Ингер кинулась посмотреть на детей, сходила в клеть взглянуть на мальчиков и вела себя так, будто уходила из дома за самым законным делом, пытаясь даже подластиться к Исааку, словно ожидала этим вечером ласки горячее обычной, – ведь объяснила же она ему все как на духу. Но нет, благодарим покорно, Исаака не так-то легко повернуть куда хочешь, ему бы было куда легче, если б она погрузилась в печаль, не зная, куда деваться от раскаянья. Куда легче! Грош цена тому, что она съежилась в лесу, что ей стало чуточку не по себе, когда он наткнулся на нее, – грош цена, раз все так скоро прошло!
На следующий день, в воскресенье, он нисколько не помягчел, ушел из дому, отправившись на лесопилку, потом на мельницу, потом в поле, сначала с детьми, потом один. Когда Ингер попыталась присоединиться к ним, Исаак тотчас пошел в другую сторону.
– Мне на реку надо, посмотреть кое-что, – сказал он. Какая-то боль грызла его, но он переносил ее в мрачном молчании, не показывая гнева. Исаак был человек гордый, как Израиль, например, – взысканный и обманутый, но все же верующий.

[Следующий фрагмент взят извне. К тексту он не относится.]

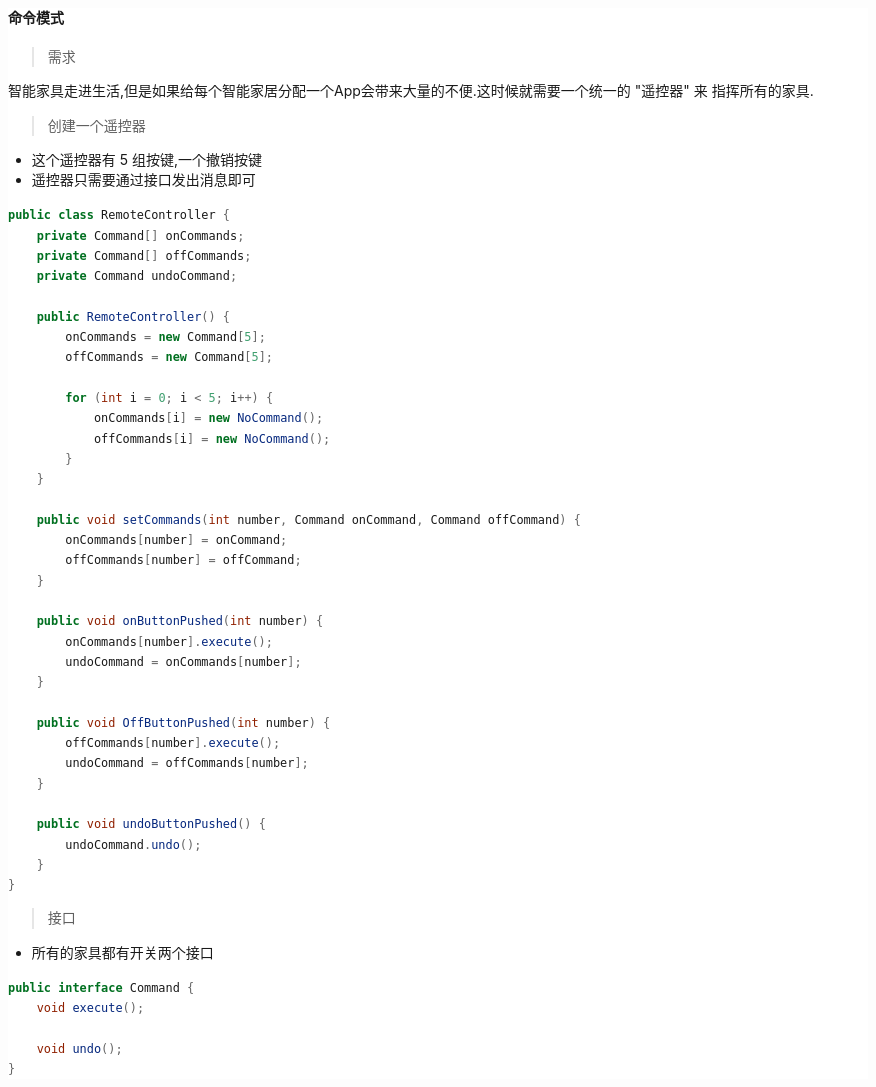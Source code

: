 #### 命令模式

> 需求

​	智能家具走进生活,但是如果给每个智能家居分配一个App会带来大量的不便.这时候就需要一个统一的 "遥控器" 来  指挥所有的家具.

> 创建一个遥控器

- 这个遥控器有 5 组按键,一个撤销按键
- 遥控器只需要通过接口发出消息即可

```java
public class RemoteController {
    private Command[] onCommands;
    private Command[] offCommands;
    private Command undoCommand;

    public RemoteController() {
        onCommands = new Command[5];
        offCommands = new Command[5];

        for (int i = 0; i < 5; i++) {
            onCommands[i] = new NoCommand();
            offCommands[i] = new NoCommand();
        }
    }

    public void setCommands(int number, Command onCommand, Command offCommand) {
        onCommands[number] = onCommand;
        offCommands[number] = offCommand;
    }

    public void onButtonPushed(int number) {
        onCommands[number].execute();
        undoCommand = onCommands[number];
    }

    public void OffButtonPushed(int number) {
        offCommands[number].execute();
        undoCommand = offCommands[number];
    }

    public void undoButtonPushed() {
        undoCommand.undo();
    }
}
```

> 接口

- 所有的家具都有开关两个接口

```java
public interface Command {
    void execute();

    void undo();
}
```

В понедельник атмосфера на хуторе несколько разрядилась, а с днями впечатление от досадной субботней ночи постепенно начало сглаживаться. Время многое исправляет, плевками и грязью, едой и сном оно залечивает все раны. У Исаака же ничего особенно страшного не случилось, он даже не был твердо уверен, что его обидели, а кроме того, у него было много другого, о чем подумать: вот-вот наступит пора сенокоса. А в-седьмых и последних, проводка телеграфной линии скоро подойдет к концу, и на хуторе вновь воцарится мир и тишина. Широкая, светлая просека пересекала лиственный лес, столбы с натянутыми проводами шли по ней вплоть до самого горного перевала.
В следующий субботний расчет, который был последним, Исаак по своей воле и желанию устроил так, чтоб не быть дома. Он понес в село масло и сыр и вернулся только в ночь на понедельник. К тому времени все рабочие уже покинули овин, почти все, у него на глазах последний выходил со двора с мешком за спиной, почти последний. Что не все обстоит благополучно, Исаак понял по деревянному сундучку, по-прежнему стоявшему в овине; где его владелец, он не знал, да и не хотел знать, но фуражка с козырьком досадной уликой лежала на сундучке.